▶ **DATA FOR ANALYSIS**:
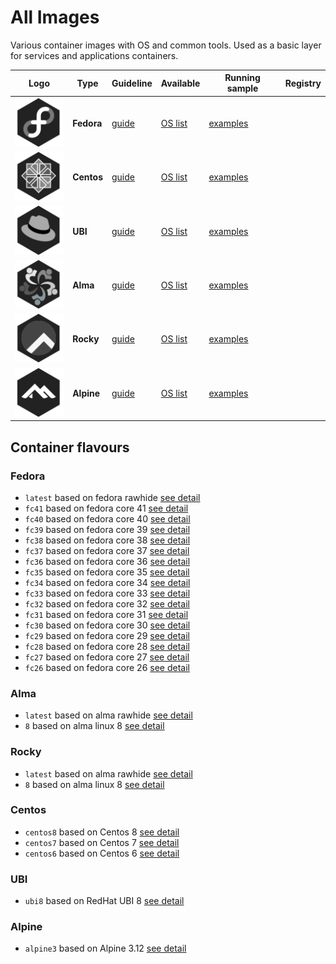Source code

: # All Images

Various container images with OS and common tools. Used as a basic layer for services and applications containers.

| Logo                                                     | Type       | Guideline                                                         | Available                                                                              | Running sample                                                                          | Registry |
| -------------------------------------------------------- | ---------- | ----------------------------------------------------------------- | -------------------------------------------------------------------------------------- | --------------------------------------------------------------------------------------- | -------- |
| [![icon](../img/os-fedora.svg?sanitize=true)](../OS/fedora.md) | **Fedora** | [guide](https://docker-images.readthedocs.io/en/latest/OS/fedora) | [OS list](https://docker-images.readthedocs.io/en/latest/OS/fedora#container-flavours) | [examples](https://docker-images.readthedocs.io/en/latest/OS/fedora#running-this-image) |
| [![icon](../img/os-centos.svg?sanitize=true)](../OS/centos.md) | **Centos** | [guide](https://docker-images.readthedocs.io/en/latest/OS/centos) | [OS list](https://docker-images.readthedocs.io/en/latest/OS/centos#container-flavours) | [examples](https://docker-images.readthedocs.io/en/latest/OS/centos#running-this-image) |
| [![icon](../img/os-ubi.svg?sanitize=true)](../OS/ubi.md)       | **UBI**    | [guide](https://docker-images.readthedocs.io/en/latest/OS/ubi)    | [OS list](https://docker-images.readthedocs.io/en/latest/OS/ubi#container-flavours)    | [examples](https://docker-images.readthedocs.io/en/latest/OS/ubi#running-this-image)    |
| [![icon](../img/os-alma.svg?sanitize=true)](../OS/alma.md)     | **Alma**   | [guide](https://docker-images.readthedocs.io/en/latest/OS/alma)   | [OS list](https://docker-images.readthedocs.io/en/latest/OS/alma#container-flavours)   | [examples](https://docker-images.readthedocs.io/en/latest/OS/alma#running-this-image)   |
| [![icon](../img/os-rocky.svg?sanitize=true)](../OS/rocky.md)   | **Rocky**  | [guide](https://docker-images.readthedocs.io/en/latest/OS/rocky)  | [OS list](https://docker-images.readthedocs.io/en/latest/OS/rocky#container-flavours)  | [examples](https://docker-images.readthedocs.io/en/latest/OS/rocky#running-this-image)  |
| [![icon](../img/os-alpine.svg?sanitize=true)](../OS/alpine.md) | **Alpine** | [guide](https://docker-images.readthedocs.io/en/latest/OS/alpine) | [OS list](https://docker-images.readthedocs.io/en/latest/OS/alpine#container-flavours) | [examples](https://docker-images.readthedocs.io/en/latest/OS/alpine#running-this-image) |

## Container flavours

### Fedora

- `latest` based on fedora rawhide [see detail](https://docker-images.readthedocs.io/en/latest)
- `fc41` based on fedora core 41 [see detail](https://docker-images.readthedocs.io/en/fc41/OS/fedora)
- `fc40` based on fedora core 40 [see detail](https://docker-images.readthedocs.io/en/fc40/OS/fedora)
- `fc39` based on fedora core 39 [see detail](https://docker-images.readthedocs.io/en/fc39/OS/fedora)
- `fc38` based on fedora core 38 [see detail](https://docker-images.readthedocs.io/en/fc38/OS/fedora)
- `fc37` based on fedora core 37 [see detail](https://docker-images.readthedocs.io/en/fc37/OS/fedora)
- `fc36` based on fedora core 36 [see detail](https://docker-images.readthedocs.io/en/fc36/OS/fedora)
- `fc35` based on fedora core 35 [see detail](https://docker-images.readthedocs.io/en/fc35/OS/fedora)
- `fc34` based on fedora core 34 [see detail](https://docker-images.readthedocs.io/en/fc34/OS/fedora)
- `fc33` based on fedora core 33 [see detail](https://docker-images.readthedocs.io/en/fc33/OS/fedora)
- `fc32` based on fedora core 32 [see detail](https://docker-images.readthedocs.io/en/fc32/OS/fedora)
- `fc31` based on fedora core 31 [see detail](https://docker-images.readthedocs.io/en/fc31/OS/fedora)
- `fc30` based on fedora core 30 [see detail](https://docker-images.readthedocs.io/en/fc30/OS/fedora)
- `fc29` based on fedora core 29 [see detail](https://docker-images.readthedocs.io/en/fc29/OS/fedora)
- `fc28` based on fedora core 28 [see detail](https://docker-images.readthedocs.io/en/fc28/OS/fedora)
- `fc27` based on fedora core 27 [see detail](https://docker-images.readthedocs.io/en/fc27/OS/fedora)
- `fc26` based on fedora core 26 [see detail](https://docker-images.readthedocs.io/en/fc26/OS/fedora)

### Alma

- `latest` based on alma rawhide [see detail](https://docker-images.readthedocs.io/en/alma/OS/alma)
- `8` based on alma linux 8 [see detail](https://docker-images.readthedocs.io/en/alma/OS/alma)

### Rocky

- `latest` based on alma rawhide [see detail](https://docker-images.readthedocs.io/en/rocky/OS/rocky)
- `8` based on alma linux 8 [see detail](https://docker-images.readthedocs.io/en/rocky/OS/rocky)

### Centos

- `centos8` based on Centos 8 [see detail](https://docker-images.readthedocs.io/en/centos8/OS/fedora)
- `centos7` based on Centos 7 [see detail](https://docker-images.readthedocs.io/en/centos7/OS/fedora)
- `centos6` based on Centos 6 [see detail](https://docker-images.readthedocs.io/en/centos6/OS/fedora)

### UBI

- `ubi8` based on RedHat UBI 8 [see detail](https://docker-images.readthedocs.io/en/ubi8/OS/fedora)

### Alpine

- `alpine3` based on Alpine 3.12 [see detail](https://docker-images.readthedocs.io/en/alpine/OS/fedora)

▶ **EXERCISE BRIEF**:
From the line that has "fedora core 40" through the line that has "fedora core 38", copy every line exactly as it appears above, and leave out all others.

▶ **COMPLETED TASK**:
- `fc40` based on fedora core 40 [see detail](https://docker-images.readthedocs.io/en/fc40/OS/fedora)
- `fc39` based on fedora core 39 [see detail](https://docker-images.readthedocs.io/en/fc39/OS/fedora)
- `fc38` based on fedora core 38 [see detail](https://docker-images.readthedocs.io/en/fc38/OS/fedora)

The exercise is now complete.